Her taraftan sıkıştırılıyoruz. Zaten ilanlarımız azdı, şimdi en küçük gazeteleri dahi kapsayan ilan "kampanyalarında" bile Taraf'ın adının üstünü çiziyorlar. Gelirlerimiz çok düşük. Hiçbir para kaynağımız yok. Arkadaşlarımızın maaşlarını ödemekte zorluk çekiyoruz.
Bu gazetede çalışan insanlar, bağımsız bir gazetede çalışmanın mesleki hazzını ve onurunu hissederek ama gerçekten büyük sıkıntılara katlanarak çalışıyorlar.
Sorunları "tensikat" yaparak aşmayı düşünmedik, düşünmeyiz. Biz bir aile gibi başladık, öyle de devam edeceğiz. Okurlarımızın çoğunluğunun durumunun da bizden daha iyi olmadığını tahmin ettiğimizden fiyatımızı artırmayı en son ana kadar geciktirmeye uğraşıyoruz.
Yapabileceğimiz tek bir şey var. O da her gün verdiğimiz kültür-sanat ekini kaldırmak ve maliyetlerimizi böylece azaltmak. Onun yerine bu haftadan itibaren her pazar 32 sayfalık bir kültür-sanat eki vereceğiz.

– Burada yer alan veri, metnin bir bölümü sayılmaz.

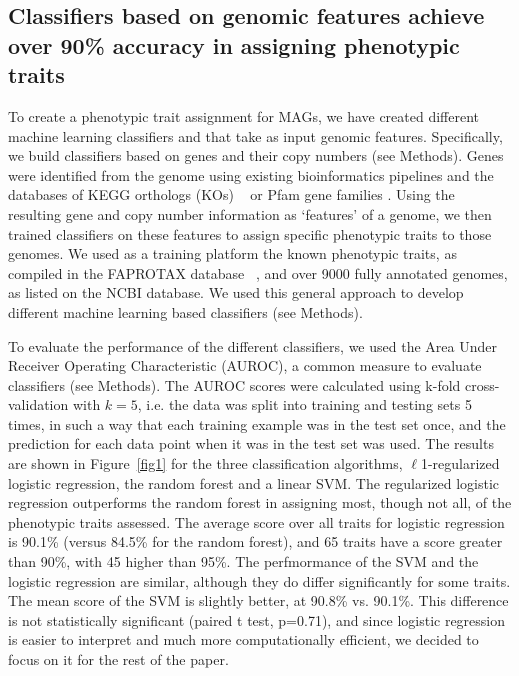 \documentclass[10pt,letterpaper]{article}
\begin{document}
\subsection*{Classifiers based on genomic features achieve over 90\% accuracy in assigning phenotypic traits}

To create a phenotypic trait assignment for MAGs, we have created different machine learning classifiers and that take as input genomic features.  Specifically, we build classifiers based on genes and their copy numbers (see Methods). Genes were identified from the genome using existing bioinformatics pipelines and the databases of KEGG orthologs (KOs) ~\cite{Kanehisa2017} or Pfam gene families \cite{Finn2016}. Using the resulting gene and copy number information as ‘features’ of a genome, we then trained classifiers on these features to assign specific phenotypic traits to those genomes. We used as a training platform the known phenotypic traits, as compiled in the FAPROTAX database ~\cite{Louca2016}, and over 9000 fully annotated genomes, as listed on the NCBI database. We used this general approach to develop different machine learning based classifiers (see Methods).  

To evaluate the performance of the different classifiers, we used the Area Under Receiver Operating Characteristic (AUROC), a common measure to evaluate classifiers (see Methods). The AUROC scores were calculated using k-fold cross-validation with $k=5$, i.e. the data was split into training and testing sets 5 times, in such a way that each training example was in the test set once, and the prediction for each data point when it was in the test set was used.  The results are shown in Figure~\ref{fig1} for the three classification algorithms, $\ell$1-regularized logistic regression, the random forest and a linear SVM. The regularized logistic regression outperforms the random forest in assigning most, though not all, of the phenotypic traits assessed.
The average score over all traits for logistic regression is 90.1\% (versus 84.5\% for the random forest), and 65 traits have a score greater than 90\%, with 45 higher than 95\%. The perfmormance of the SVM and the logistic regression are similar, although they do differ significantly for some traits. The mean score of the SVM is slightly better, at 90.8\% vs. 90.1\%. This difference is not statistically significant (paired t test, p=0.71), and since logistic regression is easier to interpret and much more computationally efficient, we decided to focus on it for the rest of the paper.
\end{document}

Bir de içinde bulunduğumuz sıkıntıyla çelişen iyi bir haber verelim. Bir gazete, Alkım yayınlarına ısmarladığı Yüz Temel Eseri almaktan vazgeçti. O kitaplar elimizde. Önümüzdeki haftadan itibaren "her yedi kupona on kitap" esasıyla kitapları okuyucularımıza dağıtacağız. Belki bu kampanyayla, bize ilan vermekten çekinen "dostlarımız" biraz cesaret bulur gibi bir ümit de besliyoruz. Belki okuyucularımız arasından küçük ilanlar verenler de çıkar.
Ayrıca kendimize ortak da arıyoruz. Anlayacağınız, kolay teslim olmayacağız. Aksaklıklarımız, eksikliklerimiz var ama bu iyi bir gazete. Gerçekleri söyleyen dürüst bir gazete. Böyle bir gazete lazım bu ülkeye. Daha ilk yılında, kırk binle doksan bin arasında değişen bir satış aralığına oturmayı başaran, haberleriyle Türkiye gündemini belirleyen bu gazeteyi yaşatmak için elimizden gelen her şeyi yapacağız. Şu darboğazı aşabilirsek geleceğin çok umut verici olduğunu biliyoruz çünkü.